* [EXERCISE REQUIREMENTS] Where does the word "Ocupação" show up in the records? Copy every line that holds it.

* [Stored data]
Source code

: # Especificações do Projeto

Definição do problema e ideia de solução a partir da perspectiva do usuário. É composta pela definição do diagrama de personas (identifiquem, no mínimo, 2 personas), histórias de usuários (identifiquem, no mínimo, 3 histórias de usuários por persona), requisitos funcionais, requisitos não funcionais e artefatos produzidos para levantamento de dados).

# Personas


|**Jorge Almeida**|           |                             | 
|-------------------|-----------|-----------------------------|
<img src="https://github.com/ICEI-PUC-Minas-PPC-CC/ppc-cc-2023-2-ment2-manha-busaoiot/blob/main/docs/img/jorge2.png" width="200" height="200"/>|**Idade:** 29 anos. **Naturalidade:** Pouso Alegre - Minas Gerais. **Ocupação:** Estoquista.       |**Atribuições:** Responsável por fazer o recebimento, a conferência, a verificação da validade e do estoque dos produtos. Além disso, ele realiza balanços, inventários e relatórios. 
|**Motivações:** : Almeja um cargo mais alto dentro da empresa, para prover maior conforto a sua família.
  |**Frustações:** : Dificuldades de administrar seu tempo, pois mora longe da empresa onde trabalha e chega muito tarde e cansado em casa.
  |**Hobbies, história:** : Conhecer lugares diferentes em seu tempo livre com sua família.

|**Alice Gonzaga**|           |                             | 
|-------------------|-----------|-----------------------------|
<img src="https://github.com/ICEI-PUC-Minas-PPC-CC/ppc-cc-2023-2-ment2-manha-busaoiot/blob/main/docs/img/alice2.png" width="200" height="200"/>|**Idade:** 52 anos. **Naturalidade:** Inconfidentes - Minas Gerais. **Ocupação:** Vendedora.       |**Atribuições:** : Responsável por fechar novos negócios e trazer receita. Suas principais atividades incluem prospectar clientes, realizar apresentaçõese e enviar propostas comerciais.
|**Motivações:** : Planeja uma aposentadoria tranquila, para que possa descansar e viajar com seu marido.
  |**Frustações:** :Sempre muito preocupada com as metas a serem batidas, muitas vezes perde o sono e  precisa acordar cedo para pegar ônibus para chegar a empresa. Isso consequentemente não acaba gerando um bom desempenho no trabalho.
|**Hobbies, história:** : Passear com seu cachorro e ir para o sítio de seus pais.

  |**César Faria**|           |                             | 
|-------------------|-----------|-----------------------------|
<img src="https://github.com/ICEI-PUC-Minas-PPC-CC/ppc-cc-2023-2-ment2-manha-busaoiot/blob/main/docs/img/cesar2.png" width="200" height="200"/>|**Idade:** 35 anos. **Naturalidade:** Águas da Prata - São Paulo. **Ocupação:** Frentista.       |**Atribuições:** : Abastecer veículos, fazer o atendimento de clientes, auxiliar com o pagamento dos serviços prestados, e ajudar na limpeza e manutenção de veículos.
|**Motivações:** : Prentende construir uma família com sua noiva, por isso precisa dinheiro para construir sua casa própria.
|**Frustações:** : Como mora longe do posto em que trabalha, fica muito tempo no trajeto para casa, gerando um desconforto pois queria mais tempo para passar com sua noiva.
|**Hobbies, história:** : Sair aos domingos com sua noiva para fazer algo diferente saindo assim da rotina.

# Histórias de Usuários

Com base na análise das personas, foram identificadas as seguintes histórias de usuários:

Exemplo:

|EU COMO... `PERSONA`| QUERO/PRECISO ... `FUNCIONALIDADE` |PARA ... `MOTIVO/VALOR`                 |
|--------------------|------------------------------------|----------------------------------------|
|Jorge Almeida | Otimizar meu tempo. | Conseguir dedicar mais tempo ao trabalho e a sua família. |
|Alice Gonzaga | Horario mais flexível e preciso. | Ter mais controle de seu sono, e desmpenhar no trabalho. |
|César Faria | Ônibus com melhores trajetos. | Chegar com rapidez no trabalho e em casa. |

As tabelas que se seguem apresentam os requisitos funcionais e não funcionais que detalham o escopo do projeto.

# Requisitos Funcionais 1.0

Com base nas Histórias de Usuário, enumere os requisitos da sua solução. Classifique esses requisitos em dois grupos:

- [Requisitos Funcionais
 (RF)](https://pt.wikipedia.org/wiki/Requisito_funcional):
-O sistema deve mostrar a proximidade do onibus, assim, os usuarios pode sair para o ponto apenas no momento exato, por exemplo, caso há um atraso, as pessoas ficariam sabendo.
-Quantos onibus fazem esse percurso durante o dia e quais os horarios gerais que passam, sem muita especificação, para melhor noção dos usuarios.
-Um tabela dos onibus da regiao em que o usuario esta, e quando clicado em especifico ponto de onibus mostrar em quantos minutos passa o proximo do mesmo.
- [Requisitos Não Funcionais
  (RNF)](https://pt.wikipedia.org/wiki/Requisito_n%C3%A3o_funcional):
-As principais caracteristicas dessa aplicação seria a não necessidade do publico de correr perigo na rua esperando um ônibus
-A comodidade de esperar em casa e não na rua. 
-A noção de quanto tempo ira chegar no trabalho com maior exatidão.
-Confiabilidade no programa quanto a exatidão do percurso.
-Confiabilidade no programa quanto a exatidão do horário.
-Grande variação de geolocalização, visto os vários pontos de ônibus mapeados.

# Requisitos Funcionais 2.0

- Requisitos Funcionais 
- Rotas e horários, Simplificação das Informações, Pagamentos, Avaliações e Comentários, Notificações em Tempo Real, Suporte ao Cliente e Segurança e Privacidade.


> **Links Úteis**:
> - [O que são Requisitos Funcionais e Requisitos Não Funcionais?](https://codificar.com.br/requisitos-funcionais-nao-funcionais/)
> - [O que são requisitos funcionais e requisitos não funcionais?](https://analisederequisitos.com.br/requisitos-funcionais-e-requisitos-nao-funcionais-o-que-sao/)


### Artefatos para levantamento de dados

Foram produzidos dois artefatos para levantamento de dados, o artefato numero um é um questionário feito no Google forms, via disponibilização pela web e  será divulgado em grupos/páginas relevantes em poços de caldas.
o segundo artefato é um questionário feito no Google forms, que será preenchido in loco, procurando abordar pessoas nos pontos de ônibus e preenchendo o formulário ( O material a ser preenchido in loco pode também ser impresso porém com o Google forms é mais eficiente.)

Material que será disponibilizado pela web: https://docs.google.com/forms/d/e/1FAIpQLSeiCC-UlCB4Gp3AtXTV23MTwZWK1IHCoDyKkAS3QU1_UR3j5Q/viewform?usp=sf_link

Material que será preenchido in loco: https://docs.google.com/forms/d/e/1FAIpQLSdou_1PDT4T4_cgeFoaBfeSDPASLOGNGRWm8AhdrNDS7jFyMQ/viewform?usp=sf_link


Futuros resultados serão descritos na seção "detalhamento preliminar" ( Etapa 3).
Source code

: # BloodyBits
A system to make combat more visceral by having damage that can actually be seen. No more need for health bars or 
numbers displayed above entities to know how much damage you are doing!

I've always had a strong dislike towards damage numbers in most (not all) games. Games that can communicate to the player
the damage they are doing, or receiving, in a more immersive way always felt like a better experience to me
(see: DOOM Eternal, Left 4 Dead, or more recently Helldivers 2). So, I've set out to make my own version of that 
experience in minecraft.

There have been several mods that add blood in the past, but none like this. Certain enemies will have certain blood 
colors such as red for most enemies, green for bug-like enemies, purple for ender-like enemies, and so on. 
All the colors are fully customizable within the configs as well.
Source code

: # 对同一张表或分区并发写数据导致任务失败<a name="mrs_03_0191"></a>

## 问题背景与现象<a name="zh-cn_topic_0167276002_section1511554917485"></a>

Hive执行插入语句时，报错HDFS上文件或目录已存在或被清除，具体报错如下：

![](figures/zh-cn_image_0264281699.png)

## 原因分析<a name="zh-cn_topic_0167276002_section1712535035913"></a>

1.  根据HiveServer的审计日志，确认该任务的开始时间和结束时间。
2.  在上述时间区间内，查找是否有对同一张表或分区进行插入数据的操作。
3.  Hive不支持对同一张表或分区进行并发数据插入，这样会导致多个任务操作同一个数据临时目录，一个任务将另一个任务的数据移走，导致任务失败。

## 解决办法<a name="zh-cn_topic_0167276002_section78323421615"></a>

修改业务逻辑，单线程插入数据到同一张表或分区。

* [SOLUTION TO THIS EXERCISE]
<img src="https://github.com/ICEI-PUC-Minas-PPC-CC/ppc-cc-2023-2-ment2-manha-busaoiot/blob/main/docs/img/jorge2.png" width="200" height="200"/>|**Idade:** 29 anos. **Naturalidade:** Pouso Alegre - Minas Gerais. **Ocupação:** Estoquista.       |**Atribuições:** Responsável por fazer o recebimento, a conferência, a verificação da validade e do estoque dos produtos. Além disso, ele realiza balanços, inventários e relatórios. 
<img src="https://github.com/ICEI-PUC-Minas-PPC-CC/ppc-cc-2023-2-ment2-manha-busaoiot/blob/main/docs/img/alice2.png" width="200" height="200"/>|**Idade:** 52 anos. **Naturalidade:** Inconfidentes - Minas Gerais. **Ocupação:** Vendedora.       |**Atribuições:** : Responsável por fechar novos negócios e trazer receita. Suas principais atividades incluem prospectar clientes, realizar apresentaçõese e enviar propostas comerciais.
<img src="https://github.com/ICEI-PUC-Minas-PPC-CC/ppc-cc-2023-2-ment2-manha-busaoiot/blob/main/docs/img/cesar2.png" width="200" height="200"/>|**Idade:** 35 anos. **Naturalidade:** Águas da Prata - São Paulo. **Ocupação:** Frentista.       |**Atribuições:** : Abastecer veículos, fazer o atendimento de clientes, auxiliar com o pagamento dos serviços prestados, e ajudar na limpeza e manutenção de veículos.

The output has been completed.